Introduction
Acute myeloid leukemia (AML) is a clonal hematopoietic stem cell
malignancy, which is characterized by an accumulation of immature
progenitor cells with arrested differentiation causing suppression of
hematopoiesis [1]. Current treatment strategies for patients with
AML include combination chemotherapy, hypomethylation agents (HMAs),
and/or hematopoietic stem cell transplantation (HSCT), which are
generally selected based on clinical, hematological and genetic
prognostic indicators [2].
Nucleoporin 98 gene (NUP98) is fused to a variety of partner genes in a
spectrum of hematologic malignancies, especially pediatric leukemias
with poor prognosis [3]. Nuclear receptor-binding SET domain protein
1 (NSD1) is a member of histone methyltransferases family, which are
essential in development and are mutated in AML, multiple myeloma, and
lung cancers [4]. About 5% of human AMLs harbor the t (5;11) (q35;
p15.5) translocation, which generates NUP98-NSD1 fusion gene [5].
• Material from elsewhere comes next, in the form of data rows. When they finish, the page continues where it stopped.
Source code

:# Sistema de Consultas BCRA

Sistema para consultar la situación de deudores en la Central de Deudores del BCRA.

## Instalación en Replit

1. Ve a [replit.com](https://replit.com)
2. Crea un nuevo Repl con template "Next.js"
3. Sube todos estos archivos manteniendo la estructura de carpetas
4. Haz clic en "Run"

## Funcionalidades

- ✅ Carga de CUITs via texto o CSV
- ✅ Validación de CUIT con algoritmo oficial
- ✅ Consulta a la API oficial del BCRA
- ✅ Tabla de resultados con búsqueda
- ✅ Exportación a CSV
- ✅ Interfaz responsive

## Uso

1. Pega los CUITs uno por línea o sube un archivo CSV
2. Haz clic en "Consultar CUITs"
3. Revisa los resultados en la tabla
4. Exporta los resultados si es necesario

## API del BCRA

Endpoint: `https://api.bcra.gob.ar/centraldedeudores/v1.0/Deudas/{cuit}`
Gang et al. identified that NUP98-NSD1 induced AML and sustained
self-renewal of myeloid stem cells in vitro [4]. Later several
largescale cohort studies of patients with AML have confirmed that the
presence of NUP98-NSD fusion defines a high-risk leukemia subset with a
low remission and high relapse rates [6, 7].
Despite our current knowledge of the molecular mechanisms and
co-occurring genetic events of AML with NUP98-NSD1 fusion, the ability
to effectively treat patients with these translocations is very limited.
Current therapy strategies for AML patients with NUP98-NSD1 fusion often
employ chemotherapy followed by hematopoietic stem cell transplantation
(HSCT) during the first complete molecular remission. However, many
patients could not achieve complete remission (CR) after conventional
chemotherapy. For cases with poor remission status, salvage
transplantation tends to have low success rates and high recurrence
rates [8].
Here we present a case of successful treatment with
decitabine, aclacinomycin,
cytosine arabinoside (Ara-C), granulocyte-colony stimulating factor
(DCAG) plus Bcl-2 inhibitor, venetoclax in a patient with AML (M2)
expressing NUP98-NSD1 fusion, followed by allogeneic HSCT, who had never
achieved CR after two courses of conventional chemotherapy regimens.